[Saved entries]
== == ==

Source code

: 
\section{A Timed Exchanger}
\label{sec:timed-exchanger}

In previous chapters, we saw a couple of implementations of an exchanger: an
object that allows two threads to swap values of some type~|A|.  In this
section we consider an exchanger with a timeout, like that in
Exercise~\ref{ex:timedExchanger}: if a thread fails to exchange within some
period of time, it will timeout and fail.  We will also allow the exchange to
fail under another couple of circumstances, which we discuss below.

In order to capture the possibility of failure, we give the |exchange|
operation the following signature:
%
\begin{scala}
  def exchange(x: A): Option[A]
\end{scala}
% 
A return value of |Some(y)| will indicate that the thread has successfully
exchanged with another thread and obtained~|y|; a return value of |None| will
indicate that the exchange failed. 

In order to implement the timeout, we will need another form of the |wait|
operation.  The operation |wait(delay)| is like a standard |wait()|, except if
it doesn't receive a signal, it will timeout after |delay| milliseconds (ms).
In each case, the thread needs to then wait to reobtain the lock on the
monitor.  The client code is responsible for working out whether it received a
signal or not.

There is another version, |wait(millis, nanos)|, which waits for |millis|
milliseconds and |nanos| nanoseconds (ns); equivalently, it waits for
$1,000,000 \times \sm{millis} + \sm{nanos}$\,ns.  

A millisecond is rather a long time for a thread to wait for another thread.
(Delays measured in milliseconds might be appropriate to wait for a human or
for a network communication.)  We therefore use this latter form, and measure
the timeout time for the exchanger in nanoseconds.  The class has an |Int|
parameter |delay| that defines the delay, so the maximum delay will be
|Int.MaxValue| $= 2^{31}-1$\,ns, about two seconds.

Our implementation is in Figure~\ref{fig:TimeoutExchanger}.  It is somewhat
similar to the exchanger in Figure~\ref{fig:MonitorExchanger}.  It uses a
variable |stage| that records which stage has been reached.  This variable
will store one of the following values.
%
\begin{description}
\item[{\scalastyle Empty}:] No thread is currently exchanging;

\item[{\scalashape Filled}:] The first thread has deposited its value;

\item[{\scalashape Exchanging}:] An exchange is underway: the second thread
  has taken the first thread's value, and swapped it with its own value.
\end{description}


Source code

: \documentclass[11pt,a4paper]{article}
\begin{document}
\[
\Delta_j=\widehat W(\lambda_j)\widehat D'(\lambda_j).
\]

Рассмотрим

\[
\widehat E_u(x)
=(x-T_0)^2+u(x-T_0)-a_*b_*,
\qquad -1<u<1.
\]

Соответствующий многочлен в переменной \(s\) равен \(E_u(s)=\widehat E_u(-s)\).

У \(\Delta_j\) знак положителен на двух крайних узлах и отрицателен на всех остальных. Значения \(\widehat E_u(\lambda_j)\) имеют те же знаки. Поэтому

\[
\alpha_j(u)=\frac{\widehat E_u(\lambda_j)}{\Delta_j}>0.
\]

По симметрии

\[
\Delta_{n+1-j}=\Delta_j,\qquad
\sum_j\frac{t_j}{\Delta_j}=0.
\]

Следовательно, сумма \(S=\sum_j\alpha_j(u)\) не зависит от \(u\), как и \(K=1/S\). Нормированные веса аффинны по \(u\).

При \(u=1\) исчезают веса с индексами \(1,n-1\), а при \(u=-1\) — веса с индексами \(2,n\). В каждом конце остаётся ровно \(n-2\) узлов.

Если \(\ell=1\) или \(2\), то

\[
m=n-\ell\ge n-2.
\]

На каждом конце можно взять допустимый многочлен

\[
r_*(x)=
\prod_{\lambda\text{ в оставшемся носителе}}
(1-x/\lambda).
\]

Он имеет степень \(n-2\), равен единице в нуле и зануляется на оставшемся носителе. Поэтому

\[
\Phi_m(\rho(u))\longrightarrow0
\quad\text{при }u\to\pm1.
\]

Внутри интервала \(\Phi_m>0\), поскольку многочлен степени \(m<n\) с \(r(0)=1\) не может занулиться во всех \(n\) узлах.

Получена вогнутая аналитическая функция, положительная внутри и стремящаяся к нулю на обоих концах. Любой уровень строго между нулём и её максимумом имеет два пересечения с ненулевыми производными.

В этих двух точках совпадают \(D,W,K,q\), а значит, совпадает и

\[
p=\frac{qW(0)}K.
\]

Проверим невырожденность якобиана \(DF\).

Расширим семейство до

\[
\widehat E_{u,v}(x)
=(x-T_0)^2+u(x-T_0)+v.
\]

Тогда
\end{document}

== == ==

WORK REQUEST »
Copy out the lines of the data where the word "Figure" can be found.

RESPONSE BELOW »
Our implementation is in Figure~\ref{fig:TimeoutExchanger}.  It is somewhat
similar to the exchanger in Figure~\ref{fig:MonitorExchanger}.  It uses a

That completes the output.